You can explicitely set those if you are connecting to another instance of `kowalski`.

Set `verbose=True` if you want more feedback from `Kowalski`.

Let us check that the connection is healthy:

In [5]:
connection_ok = k.check_connection()
print(f'Connection OK: {connection_ok}')

Connection OK: True


Now let us construct a simple query that should return the `candid` of a ZTF alert from the `ZTF_alerts` collection and run it. 

_Please see below for more info on the available query types and how to (efficiently) construct them_.

In [6]:
q = {"query_type": "find",
     "query": {
         "catalog": "ZTF_alerts",
         "filter": {"candid": 714287740515015072},
#          "filter": {"objectId": "ZTF18acrkaks"},
         "projection": {"_id": 0, "candid": 1},
     }
     }
r = k.query(query=q)
display(JSON(r, expanded=True))

<IPython.core.display.JSON object>

This query will block the execution of your program until it receives the result or when it hits the default timeout, which is set to _24 hours_. You can manually set up the query timeout in _milliseconds_ after which it will be killed on the server:

In [7]:
q['kwargs'] = {'max_time_ms': 10}
r = k.query(query=q)
r

{'user': 'admin',
 'kwargs': {'max_time_ms': 10},
 'status': 'done',
 'result_data': {'query_result': [{'candid': 714287740515015072}]}}

Starting from `penquins` version `1.0.0`, queries are no longer registered in the database and saved to disk _by default_,
which provides significant execution speed improvement.

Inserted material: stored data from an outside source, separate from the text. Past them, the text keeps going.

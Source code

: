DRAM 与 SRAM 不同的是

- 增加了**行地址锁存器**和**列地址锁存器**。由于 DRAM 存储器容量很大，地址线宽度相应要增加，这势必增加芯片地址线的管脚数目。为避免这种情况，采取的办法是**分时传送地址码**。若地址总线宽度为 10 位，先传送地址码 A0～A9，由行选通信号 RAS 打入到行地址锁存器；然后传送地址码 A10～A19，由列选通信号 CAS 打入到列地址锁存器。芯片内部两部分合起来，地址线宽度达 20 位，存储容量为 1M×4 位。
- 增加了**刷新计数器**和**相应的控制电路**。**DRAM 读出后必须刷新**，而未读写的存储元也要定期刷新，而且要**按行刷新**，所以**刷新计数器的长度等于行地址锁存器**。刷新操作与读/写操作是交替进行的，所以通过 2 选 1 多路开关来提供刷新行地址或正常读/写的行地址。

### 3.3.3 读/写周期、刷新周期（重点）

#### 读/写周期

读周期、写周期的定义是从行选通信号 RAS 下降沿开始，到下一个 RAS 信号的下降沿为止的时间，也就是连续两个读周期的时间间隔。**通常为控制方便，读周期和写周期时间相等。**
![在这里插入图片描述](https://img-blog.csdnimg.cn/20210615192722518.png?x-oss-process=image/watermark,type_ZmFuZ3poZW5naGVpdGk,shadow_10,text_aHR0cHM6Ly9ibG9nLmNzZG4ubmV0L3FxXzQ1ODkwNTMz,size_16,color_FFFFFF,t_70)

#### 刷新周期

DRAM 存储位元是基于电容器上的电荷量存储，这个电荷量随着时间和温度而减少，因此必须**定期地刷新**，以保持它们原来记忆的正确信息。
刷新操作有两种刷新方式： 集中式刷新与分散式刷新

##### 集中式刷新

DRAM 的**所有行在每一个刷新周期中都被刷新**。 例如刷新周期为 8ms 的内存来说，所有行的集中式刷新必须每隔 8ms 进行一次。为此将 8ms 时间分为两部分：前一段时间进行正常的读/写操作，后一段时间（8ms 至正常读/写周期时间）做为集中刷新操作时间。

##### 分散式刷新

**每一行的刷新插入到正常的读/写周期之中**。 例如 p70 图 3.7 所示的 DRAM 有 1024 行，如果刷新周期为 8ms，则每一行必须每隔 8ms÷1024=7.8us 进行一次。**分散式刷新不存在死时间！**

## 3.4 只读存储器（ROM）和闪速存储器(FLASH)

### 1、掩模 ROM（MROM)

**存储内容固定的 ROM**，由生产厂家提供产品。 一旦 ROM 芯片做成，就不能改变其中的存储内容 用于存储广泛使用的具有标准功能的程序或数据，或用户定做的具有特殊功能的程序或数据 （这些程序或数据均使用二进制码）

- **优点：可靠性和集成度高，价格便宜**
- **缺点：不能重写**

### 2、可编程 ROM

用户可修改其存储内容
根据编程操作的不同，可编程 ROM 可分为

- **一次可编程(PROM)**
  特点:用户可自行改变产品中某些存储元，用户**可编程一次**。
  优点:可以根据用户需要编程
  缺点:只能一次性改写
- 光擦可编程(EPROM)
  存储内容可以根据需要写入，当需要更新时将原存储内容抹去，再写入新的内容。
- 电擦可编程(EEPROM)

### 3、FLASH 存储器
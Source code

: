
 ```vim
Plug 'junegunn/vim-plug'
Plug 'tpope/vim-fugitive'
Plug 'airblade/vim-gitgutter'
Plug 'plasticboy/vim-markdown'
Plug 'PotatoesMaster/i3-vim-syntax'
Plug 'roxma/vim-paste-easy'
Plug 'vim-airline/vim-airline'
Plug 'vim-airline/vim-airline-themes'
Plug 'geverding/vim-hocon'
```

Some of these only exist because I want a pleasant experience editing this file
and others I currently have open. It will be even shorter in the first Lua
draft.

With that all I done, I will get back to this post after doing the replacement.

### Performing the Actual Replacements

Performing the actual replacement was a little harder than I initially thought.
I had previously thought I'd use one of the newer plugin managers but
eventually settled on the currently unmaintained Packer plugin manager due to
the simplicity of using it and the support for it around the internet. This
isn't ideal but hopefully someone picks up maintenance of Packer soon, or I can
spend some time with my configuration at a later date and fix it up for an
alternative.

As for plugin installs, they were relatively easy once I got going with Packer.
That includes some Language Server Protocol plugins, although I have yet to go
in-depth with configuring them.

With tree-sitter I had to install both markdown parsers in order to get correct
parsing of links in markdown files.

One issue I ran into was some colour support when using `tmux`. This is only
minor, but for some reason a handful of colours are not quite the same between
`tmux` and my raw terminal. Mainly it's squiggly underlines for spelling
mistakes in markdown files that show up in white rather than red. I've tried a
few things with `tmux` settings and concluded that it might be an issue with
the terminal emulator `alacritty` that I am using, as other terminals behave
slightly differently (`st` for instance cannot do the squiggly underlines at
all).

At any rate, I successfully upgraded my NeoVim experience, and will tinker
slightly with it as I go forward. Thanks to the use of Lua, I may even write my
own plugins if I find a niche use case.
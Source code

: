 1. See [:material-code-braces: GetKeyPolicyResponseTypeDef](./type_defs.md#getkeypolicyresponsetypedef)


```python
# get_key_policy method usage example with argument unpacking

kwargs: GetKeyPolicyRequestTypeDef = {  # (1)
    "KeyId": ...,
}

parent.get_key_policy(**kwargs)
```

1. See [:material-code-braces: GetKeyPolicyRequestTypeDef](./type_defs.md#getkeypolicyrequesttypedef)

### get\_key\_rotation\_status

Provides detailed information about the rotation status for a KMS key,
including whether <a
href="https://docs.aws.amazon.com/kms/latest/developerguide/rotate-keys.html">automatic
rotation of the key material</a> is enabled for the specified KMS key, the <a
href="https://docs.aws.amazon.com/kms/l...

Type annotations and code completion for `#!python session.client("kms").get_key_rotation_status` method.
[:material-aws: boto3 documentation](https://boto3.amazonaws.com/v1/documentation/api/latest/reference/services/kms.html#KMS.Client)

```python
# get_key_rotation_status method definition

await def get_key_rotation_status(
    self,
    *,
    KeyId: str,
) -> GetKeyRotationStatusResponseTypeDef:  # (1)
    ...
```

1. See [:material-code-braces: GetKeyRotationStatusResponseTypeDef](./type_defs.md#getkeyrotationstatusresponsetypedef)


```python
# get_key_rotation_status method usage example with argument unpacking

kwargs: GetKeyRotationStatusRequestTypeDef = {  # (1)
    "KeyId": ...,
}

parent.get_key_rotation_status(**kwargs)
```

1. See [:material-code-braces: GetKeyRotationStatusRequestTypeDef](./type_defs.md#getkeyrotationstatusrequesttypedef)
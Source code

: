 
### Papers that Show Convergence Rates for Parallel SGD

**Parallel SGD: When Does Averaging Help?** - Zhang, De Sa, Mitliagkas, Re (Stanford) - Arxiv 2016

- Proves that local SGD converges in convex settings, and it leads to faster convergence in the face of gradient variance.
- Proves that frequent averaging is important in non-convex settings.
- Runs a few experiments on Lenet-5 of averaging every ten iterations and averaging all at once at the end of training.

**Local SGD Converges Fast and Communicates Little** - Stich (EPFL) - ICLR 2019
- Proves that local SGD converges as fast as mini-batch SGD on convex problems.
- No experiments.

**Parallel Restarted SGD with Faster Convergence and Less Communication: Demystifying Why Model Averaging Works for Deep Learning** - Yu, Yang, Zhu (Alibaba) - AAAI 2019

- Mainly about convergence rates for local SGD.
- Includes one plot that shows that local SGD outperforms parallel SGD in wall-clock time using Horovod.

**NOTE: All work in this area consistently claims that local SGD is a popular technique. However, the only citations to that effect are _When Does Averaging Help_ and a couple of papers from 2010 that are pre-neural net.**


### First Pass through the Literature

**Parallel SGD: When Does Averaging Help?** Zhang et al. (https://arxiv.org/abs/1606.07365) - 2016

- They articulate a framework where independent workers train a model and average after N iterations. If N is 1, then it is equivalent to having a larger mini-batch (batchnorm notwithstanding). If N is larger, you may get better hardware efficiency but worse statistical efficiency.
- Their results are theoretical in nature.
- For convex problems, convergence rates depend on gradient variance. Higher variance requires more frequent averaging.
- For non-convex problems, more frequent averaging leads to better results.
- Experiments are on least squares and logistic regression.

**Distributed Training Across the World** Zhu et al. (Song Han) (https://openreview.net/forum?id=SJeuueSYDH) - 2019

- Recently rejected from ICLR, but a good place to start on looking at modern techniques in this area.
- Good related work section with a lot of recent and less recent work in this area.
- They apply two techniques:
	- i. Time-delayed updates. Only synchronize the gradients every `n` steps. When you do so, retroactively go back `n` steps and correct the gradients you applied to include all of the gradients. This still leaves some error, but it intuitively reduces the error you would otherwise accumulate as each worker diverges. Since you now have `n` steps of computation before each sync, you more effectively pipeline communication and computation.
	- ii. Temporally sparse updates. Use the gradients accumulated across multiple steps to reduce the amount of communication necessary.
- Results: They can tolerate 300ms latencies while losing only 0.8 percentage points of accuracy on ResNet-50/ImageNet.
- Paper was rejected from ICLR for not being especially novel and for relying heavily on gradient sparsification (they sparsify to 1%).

You can enqueue a query on the server. This may be useful for long-running queries:

In [8]:
q['kwargs'] = {'enqueue_only': True}
r = k.query(query=q)
display(r)

{'status': 'enqueued', 'query_id': '141475b6fc6b8ae75fdef56234daba7a'}

Executing this query will return a query `id` that can be then used to retrieve the query result:

In [9]:
qid = r['query_id']
result = k.get_query(query_id=qid, part='result')
display(result)

{'task_id': '141475b6fc6b8ae75fdef56234daba7a',
 'result': '{"query_result": [{"candid": 714287740515015072}]}'}

You can also retrieve the original query:

In [10]:
result = k.get_query(query_id=qid, part='task')
display(JSON(result, expanded=True))

<IPython.core.display.JSON object>

Or delete the query from Kowalski:

In [11]:
result = k.delete_query(query_id=qid)
display(result)

{'message': 'success'}

By default, the queries/results stored on `kowalski` are deleted after five days. 
To override this, set a manual expiration interval in days:

In [12]:
q["kwargs"] = {"query_expiration_interval": 30}

## Error management

Note: `kowalski` will refuse connection if your installed version of `penquins` is outdated.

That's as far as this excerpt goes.